Large glazing elevations and other strategic window placements were an important part of the home design in order to provide the building with long-ranging views and gave the master bedroom unimpeded views.
In keeping with the setting and aesthetic, the home was finished using materials such as zinc and pre-weathered burnt timber cladding which interfaced well with the architectural glazing provided by IQ. The combination of the external materials and minimally framed glazing ensured the home suited its site and context.
The glazing package was completed with the use of Sieger aluminium casement windows to smaller openings and various installations of structural glazing, making the most of the expansive views.
In the secluded snag living room, minimal sliding doors were also used to create a light well. This box of glass brings in light from above without taking away from the cosy enclosed atmosphere of this room.

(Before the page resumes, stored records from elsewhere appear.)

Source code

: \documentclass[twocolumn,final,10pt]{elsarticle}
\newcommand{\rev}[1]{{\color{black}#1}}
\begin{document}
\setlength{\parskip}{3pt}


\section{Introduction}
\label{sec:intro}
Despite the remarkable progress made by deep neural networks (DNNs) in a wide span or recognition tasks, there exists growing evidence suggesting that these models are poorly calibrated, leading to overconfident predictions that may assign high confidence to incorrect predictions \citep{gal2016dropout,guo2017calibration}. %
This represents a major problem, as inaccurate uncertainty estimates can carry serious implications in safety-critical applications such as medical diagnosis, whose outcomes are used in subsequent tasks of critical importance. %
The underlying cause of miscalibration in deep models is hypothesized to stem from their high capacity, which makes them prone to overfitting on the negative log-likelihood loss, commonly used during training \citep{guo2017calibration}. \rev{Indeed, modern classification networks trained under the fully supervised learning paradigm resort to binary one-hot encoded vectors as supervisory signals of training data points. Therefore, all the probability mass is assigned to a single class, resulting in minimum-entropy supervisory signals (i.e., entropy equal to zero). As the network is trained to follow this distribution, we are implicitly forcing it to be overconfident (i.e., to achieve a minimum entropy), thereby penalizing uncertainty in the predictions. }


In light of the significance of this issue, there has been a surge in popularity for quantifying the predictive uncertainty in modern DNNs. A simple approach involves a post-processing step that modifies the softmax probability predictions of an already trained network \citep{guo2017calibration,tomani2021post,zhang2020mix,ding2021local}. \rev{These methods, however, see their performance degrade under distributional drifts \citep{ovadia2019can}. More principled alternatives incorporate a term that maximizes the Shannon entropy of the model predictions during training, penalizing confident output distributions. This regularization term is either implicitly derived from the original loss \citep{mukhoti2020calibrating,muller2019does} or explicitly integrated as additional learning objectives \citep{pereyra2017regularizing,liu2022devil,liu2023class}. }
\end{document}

A steel beam spanned the opening, supporting the head frame of the minimal sliding doors and the base fixing for the shaped structural glass window above. In order to create an all-glass elevation, we designed a bespoke detail to the structural glass unit above. The outer face of the double-glazed unit was elongated and sailed over the face of the steel with a specialist hidden fixing detail behind to structurally secure the glass to the steel.
The result is a seamless spandrel panel over the steel beam, creating a full all-glass elevation.
Above, the shaped structural glass window was split into two uneven sized panes. More structural glazing was used to create a small glass to glass corner by the minimal windows. This corner detail was very tricky, including lots of cuts and angles forming together beneath the shaped gable roof.